Wednesday, April 28, 2010

Word Up Wednesday: Obsequious

I was on a conference call last week and a sales guy on the call said, "Sorry if that wasn't clear; I didn't mean to be obsequious."

The pedantic grammarian in me (totally fallible, but we won't discuss that right now) went "Ha HA! That is NOT what obsequious means!" Because you see, he is terribly arrogant and thinks he's smarter than everyone else and likes to use big words, except he was wrong, wrong, wrong (la la la!) in this case. Who's Mr. Smarty Pants now! Not you! (I'm sorry. But he's bad.) And also, he said the word in a snooty tone. But I said nothing, choosing instead to sit in a smug little stew. What Arrogant Sales Guy meant to say was "obtuse."

And then I thought, "Oooh. Obsequious would be a good Word Up."

Obsequious means to be compliant with someone else's orders or wishes, in a expedient way. A servant is obsequious. Sometimes obsequious has a dark side to it. To what end is the servant really obsequious? Is it because he or she is paid to be, or because he or she really wants to do the master's bidding? Unless it's a dominatrix situation, I'm thinking most people aren't sincere when being obsequious. I mean, I totally wouldn't be.

Perhaps the subtle alternate meaning of obsequious -- that of insincere biding of time until one can rise up and overcome -- is best defined by this little gem of a web site: http://obsequious.org/

So here's the funny part: I have to play nice with Arrogant Sales Guy, because in the end, I need to be professional. So when it comes to supporting him in the sales process, I am obsequious. Yes, that's right, my righteousness has bitten me in the arse.

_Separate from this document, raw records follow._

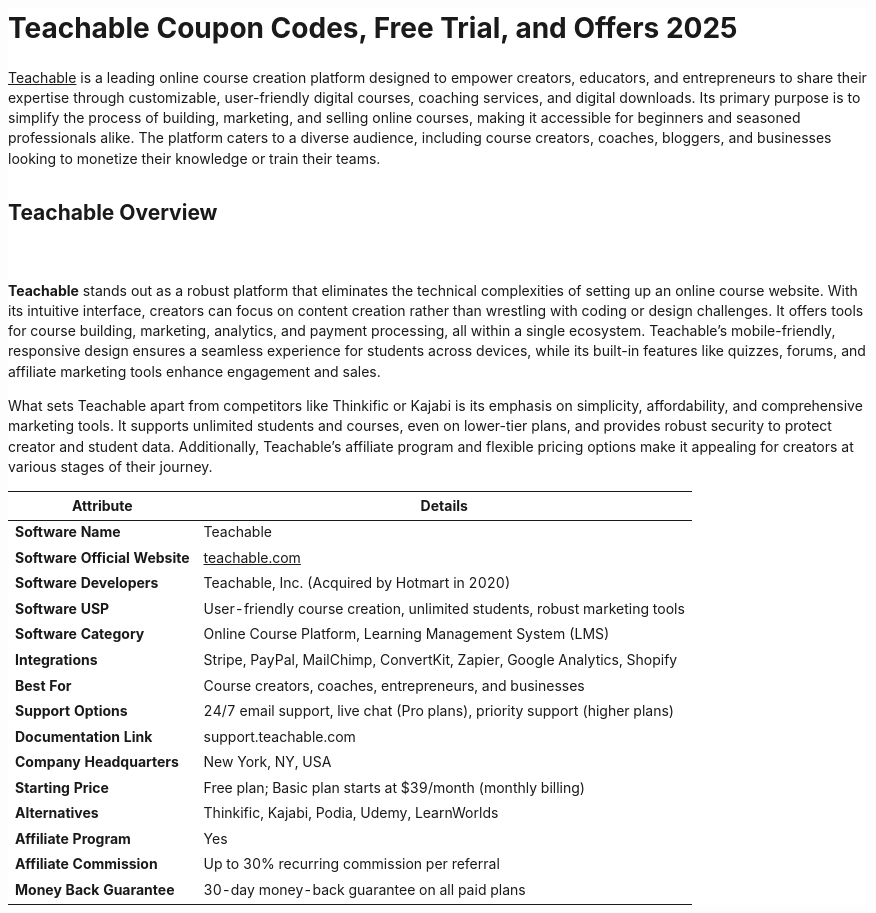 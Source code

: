 # Teachable Coupon Codes, Free Trial, and Offers 2025

[Teachable](https://teachable.com) is a leading online course creation platform designed to empower creators, educators, and entrepreneurs to share their expertise through customizable, user-friendly digital courses, coaching services, and digital downloads. Its primary purpose is to simplify the process of building, marketing, and selling online courses, making it accessible for beginners and seasoned professionals alike. The platform caters to a diverse audience, including course creators, coaches, bloggers, and businesses looking to monetize their knowledge or train their teams.

## Teachable Overview

<a href="https://afftrend.com/teachable">
  <img src="https://drive.google.com/uc?export=view&id=1DWiklQRKbzvJIwUm_jHwQ048X_pi2k7q"  alt="">
</a>

**Teachable** stands out as a robust platform that eliminates the technical complexities of setting up an online course website. With its intuitive interface, creators can focus on content creation rather than wrestling with coding or design challenges. It offers tools for course building, marketing, analytics, and payment processing, all within a single ecosystem. Teachable’s mobile-friendly, responsive design ensures a seamless experience for students across devices, while its built-in features like quizzes, forums, and affiliate marketing tools enhance engagement and sales.

What sets Teachable apart from competitors like Thinkific or Kajabi is its emphasis on simplicity, affordability, and comprehensive marketing tools. It supports unlimited students and courses, even on lower-tier plans, and provides robust security to protect creator and student data. Additionally, Teachable’s affiliate program and flexible pricing options make it appealing for creators at various stages of their journey.

| **Attribute**                  | **Details**                                                                 |
|--------------------------------|-----------------------------------------------------------------------------|
| **Software Name**             | Teachable                                                                  |
| **Software Official Website** | [teachable.com](https://teachable.com)                                                              |
| **Software Developers**       | Teachable, Inc. (Acquired by Hotmart in 2020)                               |
| **Software USP**              | User-friendly course creation, unlimited students, robust marketing tools   |
| **Software Category**         | Online Course Platform, Learning Management System (LMS)                    |
| **Integrations**              | Stripe, PayPal, MailChimp, ConvertKit, Zapier, Google Analytics, Shopify    |
| **Best For**                  | Course creators, coaches, entrepreneurs, and businesses                    |
| **Support Options**           | 24/7 email support, live chat (Pro plans), priority support (higher plans)  |
| **Documentation Link**        | support.teachable.com                                                      |
| **Company Headquarters**      | New York, NY, USA                                                          |
| **Starting Price**            | Free plan; Basic plan starts at $39/month (monthly billing)                |
| **Alternatives**              | Thinkific, Kajabi, Podia, Udemy, LearnWorlds                                |
| **Affiliate Program**         | Yes                                                                        |
| **Affiliate Commission**      | Up to 30% recurring commission per referral                                |
| **Money Back Guarantee**      | 30-day money-back guarantee on all paid plans                              |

That's what I get for being all uppity about it.

9 comments:

Lt. Cccyxx said...

Re: the dark side of the word - often when I see "obsequious" it implies servility so over the top that it's sarcastic/intended to be patronizing. So that'd be like you on your conference call responding to arrogant sales guy: "Oh no, arrogant sales guy, you weren't obsequious at all." [meaningful glance at others in the room] "We always read you loud and clear over here." [eye roll] etc.

Valerie Wangnet said...

This is one of my fave words!! Always look for an excuse to use it ... but I feel pretensions doing so in everyday conversation. Here is Aus we use the term “sucking up”

Thanks for sharing
Val

Julie Dao said...

HA! I used this word last week to describe my co-worker. (Not in front of his face, of course, because he would definitely know what it meant.) Also, ingratiating and sycophantic.

Travener said...

"Unctuous, servile and obsequious, Travener tried to gain the favors of his secret lover, Sierra, but failed as miserably as a slimy toad trying to climb a greased pole."

Cynthia Reese said...

Tee-hee! Too funny!

atsiko said...

Great ost and the above comment was hilarious. I've never had occasion to use this word unfortnately, as cool as it may be.

Simon C. Larter said...

I kind of thought obsequious had overtones of sycophancy to it. Could just be me. Then again, I got rid of my sycophants. They kept telling me I was awesome, which, y'know, I am, but I don't need them to tell me that.

Lola Sharp said...

Another delightful post, Sierra.
Though, you are far more mature than I.
I would have pulled something along the lines of Lt. Cccyxx. I would have killed him with sarcastic kindness.

Sierra Godfrey said...

Oh Lt, I totally was like that on the phone, except experience tells me that snark in professional settings always comes back to bit me on the pum.

Valerie – Sucking up works :)

Julie – Perhaps this is a coworker type word :)

Trav – a slimy toad clumbing up a greased pole!!! LOL!

Cynthia – glad!

Atsiko – Here’s betting you use it within the next two weeks.

Nemesis – It makes total sense that our respective minions are obsequious to us.

Lola – Well, maturity is subjective – I do write an awful lot about pee, apparently.